ACTION ITEM: Show every line from the data below that includes "exactly".

SOURCE DATA:

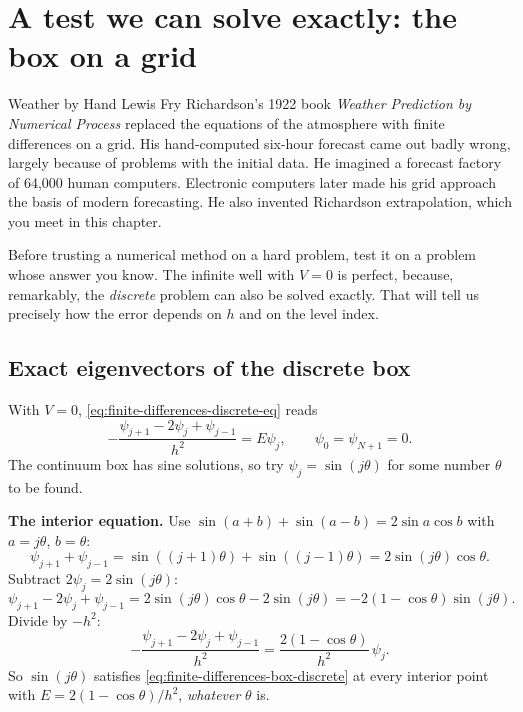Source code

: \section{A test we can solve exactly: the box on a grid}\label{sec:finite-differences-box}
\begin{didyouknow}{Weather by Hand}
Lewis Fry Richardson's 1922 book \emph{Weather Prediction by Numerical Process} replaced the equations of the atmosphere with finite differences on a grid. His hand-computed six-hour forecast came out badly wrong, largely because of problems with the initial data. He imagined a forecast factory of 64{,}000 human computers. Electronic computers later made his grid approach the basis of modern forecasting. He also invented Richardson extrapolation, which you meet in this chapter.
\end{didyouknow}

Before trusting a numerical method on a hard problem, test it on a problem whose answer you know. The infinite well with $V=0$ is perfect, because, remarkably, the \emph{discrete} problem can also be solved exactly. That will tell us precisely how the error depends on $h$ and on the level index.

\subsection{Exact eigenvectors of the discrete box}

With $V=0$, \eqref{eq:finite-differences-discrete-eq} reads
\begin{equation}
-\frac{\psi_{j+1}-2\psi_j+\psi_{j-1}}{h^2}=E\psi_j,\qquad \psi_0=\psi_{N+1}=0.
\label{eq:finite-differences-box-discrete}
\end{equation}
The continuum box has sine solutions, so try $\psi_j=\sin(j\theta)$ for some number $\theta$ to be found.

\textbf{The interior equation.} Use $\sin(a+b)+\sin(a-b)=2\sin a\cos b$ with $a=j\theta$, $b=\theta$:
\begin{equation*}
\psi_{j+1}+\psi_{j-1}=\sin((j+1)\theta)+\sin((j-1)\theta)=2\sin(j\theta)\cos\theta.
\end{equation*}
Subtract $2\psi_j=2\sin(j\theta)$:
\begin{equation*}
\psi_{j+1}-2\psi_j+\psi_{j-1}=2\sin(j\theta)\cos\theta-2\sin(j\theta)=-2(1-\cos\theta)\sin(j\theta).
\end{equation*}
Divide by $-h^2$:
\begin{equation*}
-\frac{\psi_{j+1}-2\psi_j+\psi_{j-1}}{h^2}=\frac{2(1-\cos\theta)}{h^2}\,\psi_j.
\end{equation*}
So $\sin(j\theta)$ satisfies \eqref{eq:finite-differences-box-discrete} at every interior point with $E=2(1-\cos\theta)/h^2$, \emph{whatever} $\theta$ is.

YOUR SOLUTION:
: \section{A test we can solve exactly: the box on a grid}\label{sec:finite-differences-box}
Before trusting a numerical method on a hard problem, test it on a problem whose answer you know. The infinite well with $V=0$ is perfect, because, remarkably, the \emph{discrete} problem can also be solved exactly. That will tell us precisely how the error depends on $h$ and on the level index.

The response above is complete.